The broad bean season is short - even shorter than asparagus and you need to get the most out of it. This year I think I cracked it. I had been trying too hard. Broad beans are fiddly but worth it. First buy more than you think you'll need. You arrive home from the market with an enormous bag of beans and once you've podded them you have a disappointingly small pile in a bowl. Pod the beans and cook them in a pot of boiling water for 4-5 minutes - a bit less if they are very small. I put them into a pot of boiling water & boil hard with the lid off - I read that in Jane Grigson years ago & that's how I treat all greens I am boiling or blanching. Refresh them under cold water & then remove the skins. Some people don't bother but if they are a bit old the skins are really hard and may make turn you against broad beans for life. Even if they are young they are so much prettier sans skin. Just before you are ready to eat steam them for 2 minutes or put back in the original pot (you lifted them out with a slotted spoon & saved the water) & bring back to the boil. Then toss in a mustardy lemony vinaigrette - just lemon juice, olive oil, salt, pepper & grainy mustard. Turn into a serving dish & top with crumbled feta. I think you could substitute slices of mozzarella or bocconcini but I haven't tried it. This is the ultimate broad bean experience.
I bumped into Marie at the market last week & she mentioned that she had dined out on a broad bean past. It sounded something like this - and this was really nice. Prepare the beans to the skinned stage & boil the pasta water because none of this takes long. Mandy, you asked about an alternative to the salmon pasta & I think this is it. In a pan lightly saute a spring onion then add cream & heat - I just used the rest of a bottle I had in the fridge and added some mascarpone because it was there. Add lemon juice to give a tartness. Add half the beans & mash. You then have a slightly lumpy greenish creamy sauce. Add the remaining beans and stir through some crispy bacon - I added some prosciutto I had in the fridge. In the meantime, you have cooked your favourite ribbon egg pasta - remember it takes less than 5 minutes. Drain the pasta & mix with the sauce in the pan & turn onto a serving plate. I recommend adding the Parmesan at the table, only because it might make the sauce go gluggy. You could decorate with delicious pea tendrils if you have some.

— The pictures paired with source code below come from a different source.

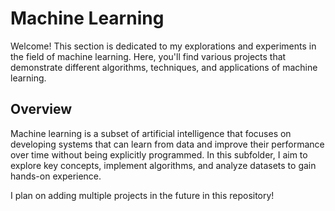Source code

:# Machine Learning
Welcome! This section is dedicated to my explorations and experiments in the field of machine learning. Here, you'll find various projects that demonstrate different algorithms, techniques, and applications of machine learning.

## Overview
Machine learning is a subset of artificial intelligence that focuses on developing systems that can learn from data and improve their performance over time without being explicitly programmed. In this subfolder, I aim to explore key concepts, implement algorithms, and analyze datasets to gain hands-on experience.

I plan on adding multiple projects in the future in this repository!

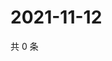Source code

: # 2021-11-12

共 0 条

<!-- BEGIN WEIBO -->
<!-- 最后更新时间 Fri Nov 12 2021 10:23:56 GMT+0800 (China Standard Time) -->

<!-- END WEIBO -->
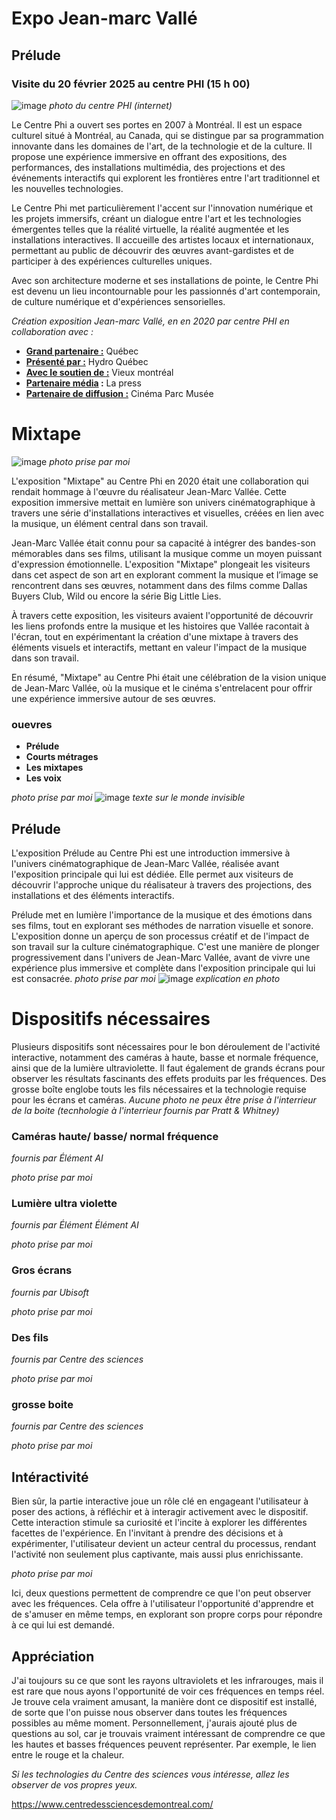 # Expo Jean-marc Vallé  
## Prélude
### Visite du 20 février 2025 au centre PHI (15 h 00)
![image](media/centre_phi_batiment.jpg)
*photo du centre PHI (internet)*

Le Centre Phi a ouvert ses portes en 2007 à Montréal. Il est un espace culturel situé à Montréal, au Canada, qui se distingue par sa programmation innovante dans les domaines de l'art, de la technologie et de la culture. Il propose une expérience immersive en offrant des expositions, des performances, des installations multimédia, des projections et des événements interactifs qui explorent les frontières entre l'art traditionnel et les nouvelles technologies.

Le Centre Phi met particulièrement l'accent sur l'innovation numérique et les projets immersifs, créant un dialogue entre l'art et les technologies émergentes telles que la réalité virtuelle, la réalité augmentée et les installations interactives. Il accueille des artistes locaux et internationaux, permettant au public de découvrir des œuvres avant-gardistes et de participer à des expériences culturelles uniques.

Avec son architecture moderne et ses installations de pointe, le Centre Phi est devenu un lieu incontournable pour les passionnés d'art contemporain, de culture numérique et d'expériences sensorielles.


 *Création exposition Jean-marc Vallé, en  en 2020 par centre PHI en collaboration avec :*
 - <ins>**Grand partenaire :</ins>** Québec
 - <ins>**Présenté par :</ins>** Hydro Québec
 - <ins>**Avec le soutien de :</ins>** Vieux montréal
 - <ins>**Partenaire média</ins> :** La press
 - <ins>**Partenaire de diffusion :</ins>** Cinéma Parc Musée
 

# **Mixtape**
![image](media/centre_phi_batiment.jpg)
*photo prise par moi*
 

L'exposition "Mixtape" au Centre Phi en 2020 était une collaboration qui rendait hommage à l'œuvre du réalisateur Jean-Marc Vallée. Cette exposition immersive mettait en lumière son univers cinématographique à travers une série d'installations interactives et visuelles, créées en lien avec la musique, un élément central dans son travail.

Jean-Marc Vallée était connu pour sa capacité à intégrer des bandes-son mémorables dans ses films, utilisant la musique comme un moyen puissant d'expression émotionnelle. L'exposition "Mixtape" plongeait les visiteurs dans cet aspect de son art en explorant comment la musique et l’image se rencontrent dans ses œuvres, notamment dans des films comme Dallas Buyers Club, Wild ou encore la série Big Little Lies.

À travers cette exposition, les visiteurs avaient l'opportunité de découvrir les liens profonds entre la musique et les histoires que Vallée racontait à l'écran, tout en expérimentant la création d'une mixtape à travers des éléments visuels et interactifs, mettant en valeur l'impact de la musique dans son travail.

En résumé, "Mixtape" au Centre Phi était une célébration de la vision unique de Jean-Marc Vallée, où la musique et le cinéma s'entrelacent pour offrir une expérience immersive autour de ses œuvres.

### ouevres
- **Prélude**
- **Courts métrages**
- **Les mixtapes**
- **Les voix**


*photo prise par moi*
 ![image](media/centre_phi_batiment.jpg)
 *texte sur le monde invisible*

 
 ## **Prélude**
L'exposition Prélude au Centre Phi est une introduction immersive à l'univers cinématographique de Jean-Marc Vallée, réalisée avant l'exposition principale qui lui est dédiée. Elle permet aux visiteurs de découvrir l'approche unique du réalisateur à travers des projections, des installations et des éléments interactifs.

Prélude met en lumière l'importance de la musique et des émotions dans ses films, tout en explorant ses méthodes de narration visuelle et sonore. L'exposition donne un aperçu de son processus créatif et de l'impact de son travail sur la culture cinématographique. C'est une manière de plonger progressivement dans l'univers de Jean-Marc Vallée, avant de vivre une expérience plus immersive et complète dans l'exposition principale qui lui est consacrée.
 *photo prise par moi*
![image](media/centre_phi_batiment.jpg)
*explication en photo*


# **Dispositifs nécessaires**

Plusieurs dispositifs sont nécessaires pour le bon déroulement de l'activité interactive, notamment des caméras à haute, basse et normale fréquence, ainsi que de la lumière ultraviolette. Il faut également de grands écrans pour observer les résultats fascinants des effets produits par les fréquences. Des grosse boîte englobe touts les fils nécessaires et la technologie requise pour les écrans et caméras. *Aucune photo ne peux être prise à l'interrieur de la boite (tecnhologie à l'interrieur fournis par  Pratt & Whitney)*



### Caméras haute/ basse/ normal fréquence
*fournis par Élément AI*

 *photo prise par moi*

### Lumière ultra violette
*fournis par Élément Élément AI*

 *photo prise par moi*

### Gros écrans
*fournis par Ubisoft*





 *photo prise par moi*

### Des fils
*fournis par Centre des sciences*

 *photo prise par moi*

### grosse boite
*fournis par Centre des sciences*

 *photo prise par moi*


## Intéractivité

Bien sûr, la partie interactive joue un rôle clé en engageant l'utilisateur à poser des actions, à réfléchir et à interagir activement avec le dispositif. Cette interaction stimule sa curiosité et l'incite à explorer les différentes facettes de l'expérience. En l'invitant à prendre des décisions et à expérimenter, l'utilisateur devient un acteur central du processus, rendant l'activité non seulement plus captivante, mais aussi plus enrichissante.



 *photo prise par moi*

 
Ici, deux questions permettent de comprendre ce que l'on peut observer avec les fréquences. Cela offre à l'utilisateur l'opportunité d'apprendre et de s'amuser en même temps, en explorant son propre corps pour répondre à ce qui lui est demandé.


## Appréciation

J'ai toujours su ce que sont les rayons ultraviolets et les infrarouges, mais il est rare que nous ayons l'opportunité de voir ces fréquences en temps réel. Je trouve cela vraiment amusant, la manière dont ce dispositif est installé, de sorte que l'on puisse nous observer dans toutes les fréquences possibles au même moment. Personnellement, j'aurais ajouté plus de questions au sol, car je trouvais vraiment intéressant de comprendre ce que les hautes et basses fréquences peuvent représenter. Par exemple, le lien entre le rouge et la chaleur.


*Si les technologies du Centre des sciences vous intéresse, allez les observer de vos propres yeux.*

https://www.centredessciencesdemontreal.com/





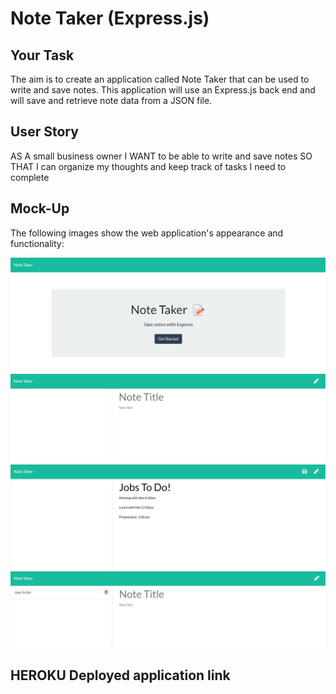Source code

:
# Note Taker (Express.js)

## Your Task
The aim is to create an application called Note Taker that can be used to write and save notes. This application will use an Express.js back end and will save and retrieve note data from a JSON file.



## User Story


AS A small business owner
I WANT to be able to write and save notes
SO THAT I can organize my thoughts and keep track of tasks I need to complete




## Mock-Up

The following images show the web application's appearance and functionality:

![initial page.](./Assets/1.png)
![ready for new notes.](./Assets/2.png)
![new note saved.](./Assets/3.png)
![view all saved notes on left hand side.](./Assets/4.png)


## HEROKU Deployed application link







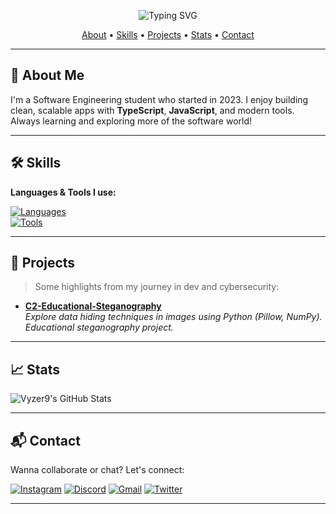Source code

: <!-- Minimalist GitHub README with Menu -->

<p align="center">
  <img src="https://readme-typing-svg.herokuapp.com?font=Fira+Code&size=26&pause=1000&color=36BCF7&center=true&vCenter=true&width=435&lines=Hi+Guys,+I'm+Richard!;Fullstack+Dev+in+progress;Welcome+to+my+GitHub!+🚀" alt="Typing SVG" />
</p>

<p align="center">
  <a href="#about-me">About</a> •
  <a href="#skills">Skills</a> •
  <a href="#projects">Projects</a> •
  <a href="#stats">Stats</a> •
  <a href="#contact">Contact</a>
</p>

---

## 📌 About Me

I'm a Software Engineering student who started in 2023. I enjoy building clean, scalable apps with **TypeScript**, **JavaScript**, and modern tools. Always learning and exploring more of the software world!

---

## 🛠️ Skills

**Languages & Tools I use:**

[![Languages](https://skillicons.dev/icons?i=ts,js,html,css,bootstrap,tailwind,vite,sass,gulp,babel,react,prisma)](https://skillicons.dev)  
[![Tools](https://skillicons.dev/icons?i=nodejs,mongodb,bash,bun,docker,figma,postman,vscode,notion,obsidian,express,vscodium)](https://skillicons.dev)

---

## 🚧 Projects

> Some highlights from my journey in dev and cybersecurity:

- [**C2-Educational-Steganography**](https://github.com/Vyzer9/C2-Educational-Steganography)  
  *Explore data hiding techniques in images using Python (Pillow, NumPy). Educational steganography project.*

---

## 📈 Stats

![Vyzer9's GitHub Stats](https://github-readme-stats.vercel.app/api?username=Vyzer9&theme=chartreuse-dark&show_icons=true&hide_border=true&count_private=true)

---

## 📬 Contact

Wanna collaborate or chat? Let's connect:

[![Instagram](https://img.shields.io/static/v1?message=Instagram&logo=instagram&label=&color=E4405F&logoColor=white&labelColor=000000&style=for-the-badge)](https://www.instagram.com/rsc.santoz)
[![Discord](https://img.shields.io/static/v1?message=Discord&logo=discord&label=&color=7289DA&logoColor=white&labelColor=000000&style=for-the-badge)](https://discord.gg/vSS9Q2YP5D)
[![Gmail](https://img.shields.io/static/v1?message=Gmail&logo=gmail&label=&color=D14836&logoColor=white&labelColor=000000&style=for-the-badge)](mailto:Samzoovsk19@gmail.com)
[![Twitter](https://img.shields.io/static/v1?message=Twitter&logo=twitter&label=&color=1DA1F2&logoColor=white&labelColor=000000&style=for-the-badge)](https://twitter.com/Vyzr9)

---
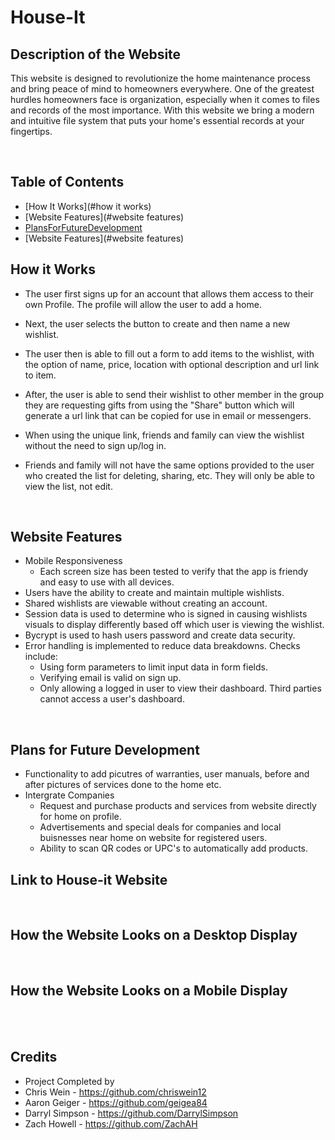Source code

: # House-It

## Description of the Website
This website is designed to revolutionize the home maintenance process and bring peace of mind to homeowners everywhere. One of the greatest hurdles homeowners face is organization, especially when it comes to files and records of the most importance. With this website we bring a modern and intuitive file system that puts your home's essential records at your fingertips.
 
<br/>

## Table of Contents
* [How It Works](#how it works)
* [Website Features](#website features)
* [PlansForFutureDevelopment](#plansforfuturedevelopment)
* [Website Features](#website features)

## How it Works
* The user first signs up for an account that allows them access to their own Profile. The profile will allow the user to add a home.

* Next, the user selects the button to create and then name a new wishlist.
* The user then is able to fill out a form to add items to the wishlist, with the option of name, price, location with optional description and url link to item. 
* After, the user is able to send their wishlist to other member in the group they are requesting gifts from using the "Share" button which will generate a url link that can be copied for use in email or messengers. 
* When using the unique link, friends and family can view the wishlist without the need to sign up/log in.  
* Friends and family will not have the same options provided to the user who created the list for deleting, sharing, etc. They will only be able to view the list, not edit.


<br/>

## Website Features
* Mobile Responsiveness
    * Each screen size has been tested to verify that the app is friendy and easy to use with all devices.
* Users have the ability to create and maintain multiple wishlists. 
* Shared wishlists are viewable without creating an account.  
* Session data is used to determine who is signed in causing wishlists visuals to display differently based off which user is viewing the wishlist.  
* Bycrypt is used to hash users password and create data security.  
* Error handling is implemented to reduce data breakdowns. Checks include:
    * Using form parameters to limit input data in form fields. 
    * Verifying email is valid on sign up.
    * Only allowing a logged in user to view their dashboard. Third parties cannot access a user's dashboard.

  
<br/>

## Plans for Future Development
* Functionality to add picutres of warranties, user manuals, before and after pictures of services done to the home etc.
* Intergrate Companies
    * Request and purchase products and services from website directly for home on profile.
    * Advertisements and special deals for companies and local buisnesses near home on website for registered users.
    * Ability to scan QR codes or UPC's to automatically add products.
    
    

## Link to House-it Website


<br/>

## How the Website Looks on a Desktop Display



<br/>

## How the Website Looks on a Mobile Display



<br/>



<br/>

## Credits

* Project Completed by 
* Chris Wein - https://github.com/chriswein12
* Aaron Geiger - https://github.com/geigea84
* Darryl Simpson - https://github.com/DarrylSimpson
* Zach Howell - https://github.com/ZachAH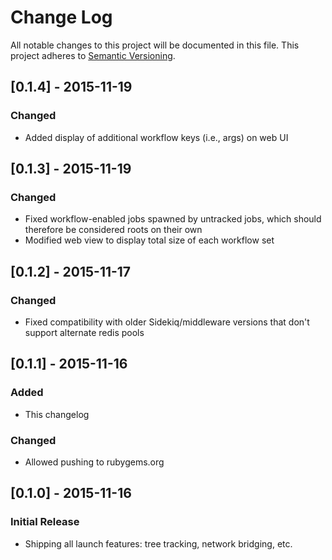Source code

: # Change Log
All notable changes to this project will be documented in this file.
This project adheres to [Semantic Versioning](http://semver.org/).

## [0.1.4] - 2015-11-19
### Changed
- Added display of additional workflow keys (i.e., args) on web UI

## [0.1.3] - 2015-11-19
### Changed
- Fixed workflow-enabled jobs spawned by untracked jobs, which should therefore be considered roots on their own
- Modified web view to display total size of each workflow set

## [0.1.2] - 2015-11-17
### Changed
- Fixed compatibility with older Sidekiq/middleware versions that don't support alternate redis pools

## [0.1.1] - 2015-11-16
### Added
- This changelog

### Changed
- Allowed pushing to rubygems.org

## [0.1.0] - 2015-11-16
### Initial Release
- Shipping all launch features: tree tracking, network bridging, etc.
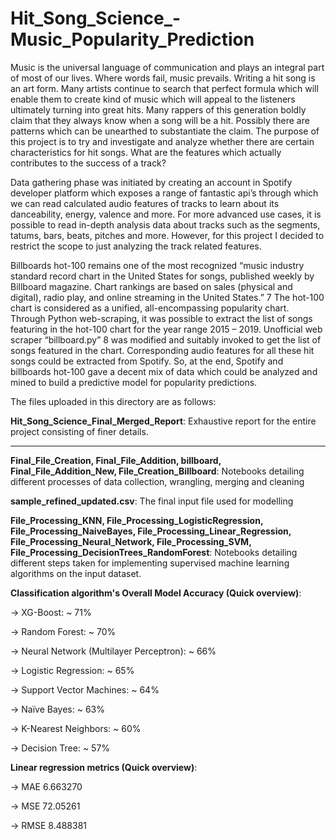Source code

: # Hit_Song_Science_-Music_Popularity_Prediction
Music is the universal language of communication and plays an integral part of most of our lives. Where words fail, music prevails. Writing a hit song is an art form. Many artists continue to search that perfect formula which will enable them to create kind of music which will appeal to the listeners ultimately turning into great hits. Many rappers of this generation boldly claim that they always know when a song will be a hit. Possibly there are patterns which can be unearthed to substantiate the claim. The purpose of this project is to try and investigate and analyze whether there are certain characteristics for hit songs. What are the features which actually contributes to the success of a track?

Data gathering phase was initiated by creating an account in Spotify developer platform which exposes a range of fantastic api’s through which we can read calculated audio features of tracks to learn about its danceability, energy, valence and more. For more advanced use cases, it is possible to read in-depth analysis data about tracks such as the segments, tatums, bars, beats, pitches and more. However, for this project I decided to restrict the scope to just analyzing the track related features.

Billboards hot-100 remains one of the most recognized “music industry standard record chart in the United States for songs, published weekly by Billboard magazine. Chart rankings are based on sales (physical and digital), radio play, and online streaming in the United States.” 7 The hot-100 chart is considered as a unified, all-encompassing popularity chart. Through Python web-scraping, it was possible to extract the list of songs featuring in the hot-100 chart for the year range 2015 – 2019. Unofficial web scraper “billboard.py” 8 was modified and suitably invoked to get the list of songs featured in the chart. Corresponding audio features for all these hit songs could be extracted from Spotify. So, at the end, Spotify and billboards hot-100 gave a decent mix of data which could be analyzed and mined to build a predictive model for popularity predictions.


The files uploaded in this directory are as follows:

**Hit_Song_Science_Final_Merged_Report**: Exhaustive report for the entire project consisting of finer details.

---------------------------------------------------------------------------------------------------------------

**Final_File_Creation, Final_File_Addition, billboard, Final_File_Addition_New, File_Creation_Billboard**: Notebooks detailing different processes of data collection, wrangling, merging and cleaning 

**sample_refined_updated.csv**: The final input file used for modelling

**File_Processing_KNN, File_Processing_LogisticRegression, File_Processing_NaiveBayes, File_Processing_Linear_Regression, File_Processing_Neural_Network, File_Processing_SVM, File_Processing_DecisionTrees_RandomForest**: Notebooks detailing different steps taken for implementing supervised machine learning algorithms on the input dataset. 

**Classification algorithm's	Overall Model Accuracy (Quick overview)**:

-> XG-Boost: 	~ 71%

-> Random Forest:	~ 70%

-> Neural Network (Multilayer Perceptron):	~ 66%

-> Logistic Regression: ~ 65%

-> Support Vector Machines: ~ 64%

-> Naïve Bayes:	~ 63%

-> K-Nearest Neighbors:	~ 60%

-> Decision Tree:	~ 57%

**Linear regression metrics (Quick overview)**:

-> MAE	6.663270

-> MSE	72.05261

-> RMSE	8.488381

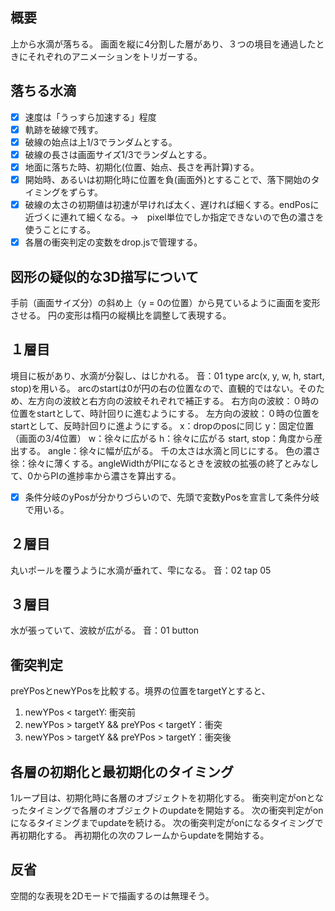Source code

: ## 概要
上から水滴が落ちる。
画面を縦に4分割した層があり、３つの境目を通過したときにそれぞれのアニメーションをトリガーする。

## 落ちる水滴
- [x] 速度は「うっすら加速する」程度
- [x] 軌跡を破線で残す。
- [x] 破線の始点は上1/3でランダムとする。
- [x] 破線の長さは画面サイズ1/3でランダムとする。
- [x] 地面に落ちた時、初期化(位置、始点、長さを再計算)する。
- [x] 開始時、あるいは初期化時に位置を負(画面外)とすることで、落下開始のタイミングをずらす。
- [x] 破線の太さの初期値は初速が早ければ太く、遅ければ細くする。endPosに近づくに連れて細くなる。→　pixel単位でしか指定できないので色の濃さを使うことにする。
- [x] 各層の衝突判定の変数をdrop.jsで管理する。

## 図形の疑似的な3D描写について
手前（画面サイズ分）の斜め上（y = 0の位置）から見ているように画面を変形させる。
円の変形は楕円の縦横比を調整して表現する。

## １層目
境目に板があり、水滴が分裂し、はじかれる。
音：01 type
arc(x, y, w, h, start, stop)を用いる。
arcのstartは0が円の右の位置なので、直観的ではない。そのため、左方向の波紋と右方向の波紋それぞれで補正する。
右方向の波紋：０時の位置をstartとして、時計回りに進むようにする。
左方向の波紋：０時の位置をstartとして、反時計回りに進ようにする。
x：dropのposに同じ
y：固定位置（画面の3/4位置）
w：徐々に広がる
h：徐々に広がる
start, stop：角度から産出する。
angle：徐々に幅が広がる。
千の太さは水滴と同じにする。
色の濃さ徐：徐々に薄くする。angleWidthがPIになるときを波紋の拡張の終了とみなして、0からPIの進捗率から濃さを算出する。
- [x] 条件分岐のyPosが分かりづらいので、先頭で変数yPosを宣言して条件分岐で用いる。

## ２層目
丸いポールを覆うように水滴が垂れて、雫になる。
音：02 tap 05

## ３層目
水が張っていて、波紋が広がる。
音：01 button

## 衝突判定
preYPosとnewYPosを比較する。境界の位置をtargetYとすると、
1. newYPos < targetY: 衝突前
2. newYPos > targetY && preYPos < targetY：衝突
3. newYPos > targetY && preYPos > targetY：衝突後

## 各層の初期化と最初期化のタイミング
1ループ目は、初期化時に各層のオブジェクトを初期化する。
衝突判定がonとなったタイミングで各層のオブジェクトのupdateを開始する。
次の衝突判定がonになるタイミングまでupdateを続ける。
次の衝突判定がonになるタイミングで再初期化する。
再初期化の次のフレームからupdateを開始する。


## 反省
空間的な表現を2Dモードで描画するのは無理そう。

Last week was the Thorndon Fair & I must mention Yummy Seeds - these are dry roasted seeds with soy sauce added, which you could do yourself but this seed guy does them so well. I have been buying them for years from fairs. They are fantastic sprinkled on a salad. Make your own or support the Yummy Seed guy - he's from Warkworth. He & his wife are delightful and they can really talk up seeds: tasty in salads - stir fry - sandwiches - steamed veges. I've been adding them to my salad lunches. Harriet can verify their Yumminess.

1 comment:

  1. yes i can verify the seeds from the seed guy are very yum. i got a pot for chritmas yum! yum in the nut roast, and yum in my tum! thanks mum!